Tunisie : la société civile sous pression, la démocratie à l’épreuve
Onze ans après la révolution du Jasmin, la Tunisie traverse une période d’inquiétude profonde. Les promesses démocratiques de 2011 s’effritent sous le poids d’un pouvoir de plus en plus centralisé. En cette fin d’année 2025, les rapports des ONG internationales dressent un constat sévère : la société civile tunisienne est sous pression, les libertés publiques reculent et les voix critiques sont ciblées.
Depuis deux ans, les arrestations d’opposants politiques, de journalistes et de militants se sont multipliées.

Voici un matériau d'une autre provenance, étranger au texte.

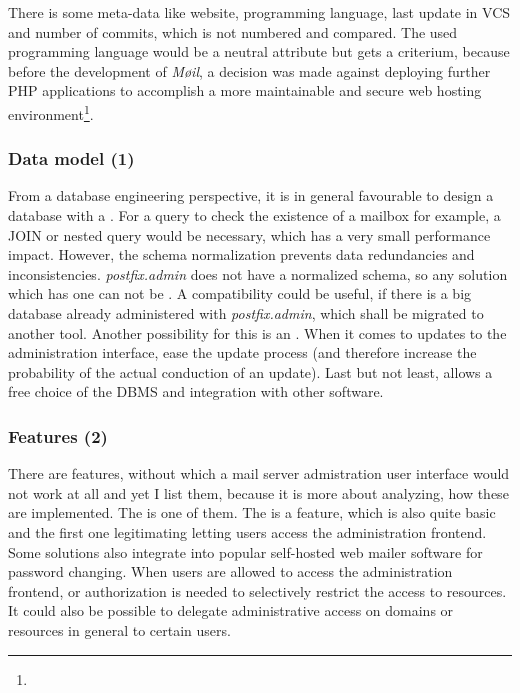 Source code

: \documentclass[12pt,a4paper]{scrartcl}
\begin{document}
			There is some meta-data like website, programming language, last
			update in VCS and number of commits, which is not numbered and
			compared. The used programming language would be a neutral
			attribute but gets a criterium, because before the development of
			\emph{Møil}, a decision was made against deploying further PHP
			applications to accomplish a more maintainable and secure web
			hosting environment\footnote{\urlPHPBashing}.

			\subsubsection*{Data model (1)}
				From a database engineering perspective, it is in general
				favourable to design a database with a  \cite{dbnorm}. For a query to
				check the existence of a mailbox for example, a JOIN or nested
				query would be necessary, which has a very small performance
				impact. However, the schema normalization prevents data
				redundancies and inconsistencies. \emph{postfix.admin} does not
				have a normalized schema, so any solution which has one can not
				be . A
				compatibility could be useful, if there is a big database
				already administered with \emph{postfix.admin}, which shall be
				migrated to another tool. Another possibility for this is an
				. When it comes
				to updates to the administration interface,  ease the update process
				(and therefore increase the probability of the actual
				conduction of an update). Last but not least,  allows a free choice of the \ac{DBMS} and
				integration with other software.

			\subsubsection*{Features (2)}
				There are features, without which a mail server admistration
				user interface would not work at all and yet I list them,
				because it is more about analyzing, how these are implemented.
				The  is
				one of them. The  is a feature, which is also quite basic and the
				first one legitimating letting users access the administration
				frontend. Some solutions also integrate into popular
				self-hosted web mailer software for password changing. When
				users are allowed to access the administration frontend,
				 or authorization is needed to
				selectively restrict the access to resources. It could also be
				possible to delegate administrative access on domains or
				resources in general to certain users.
				\s
\end{document}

Le président Kaïs Saïed, qui gouverne par décret depuis 2021, justifie ces mesures par la lutte contre la corruption et la préservation de la stabilité. Mais pour Human Rights Watch et Amnesty International, il s’agit d’une dérive autoritaire : dissolution de partis, poursuites judiciaires pour “atteinte à la sûreté de l’État”, censure indirecte des médias indépendants. La Tunisie, longtemps vitrine de la transition démocratique arabe, semble s’enfermer dans un modèle de pouvoir vertical.
Malgré ce climat, la résistance s’organise. Dans les quartiers populaires de Tunis, Sfax ou Kairouan, des associations continuent de défendre les droits des femmes, la liberté d’expression et l’accès à la justice. « Nous refusons le retour à la peur », confie Leïla, avocate et militante des droits humains. Ces réseaux citoyens, bien que fragilisés, gardent une influence réelle sur les débats publics, notamment à travers les réseaux sociaux et les plateformes communautaires. Ils maintiennent vivante une culture du dialogue et du pluralisme.
La tentation des jeunes pour l'exil
Sur le plan économique, la situation reste tendue. L’inflation, la baisse du dinar et la crise du chômage alimentent le mécontentement social. Le gouvernement tente de contenir la grogne par des mesures symboliques — hausse des salaires publics, promesses de réformes — mais sans perspective structurelle claire. Dans ce contexte, les jeunes Tunisiens sont nombreux à envisager l’exil vers l’Europe, accentuant la fuite des compétences et la fracture générationnelle.
Pourtant, tout n’est pas perdu. Des voix émergent au sein même de la sphère politique pour appeler à un sursaut démocratique. Des initiatives locales voient le jour, comme les forums citoyens de Gafsa ou les coalitions pour la transparence budgétaire. Ces mouvements rappellent que la Tunisie conserve un atout majeur : une société civile éveillée, éduquée et inventive. Reste à savoir si elle pourra encore peser face à un pouvoir de plus en plus verrouillé.
En cette fin d'année 2025, dans les cafés de Tunis ou sur les places de Sousse, on parle moins de fête que d’avenir. La démocratie tunisienne, née d’un espoir immense, affronte sa plus grande épreuve. Et le monde méditerranéen observe — inquiet, mais solidaire.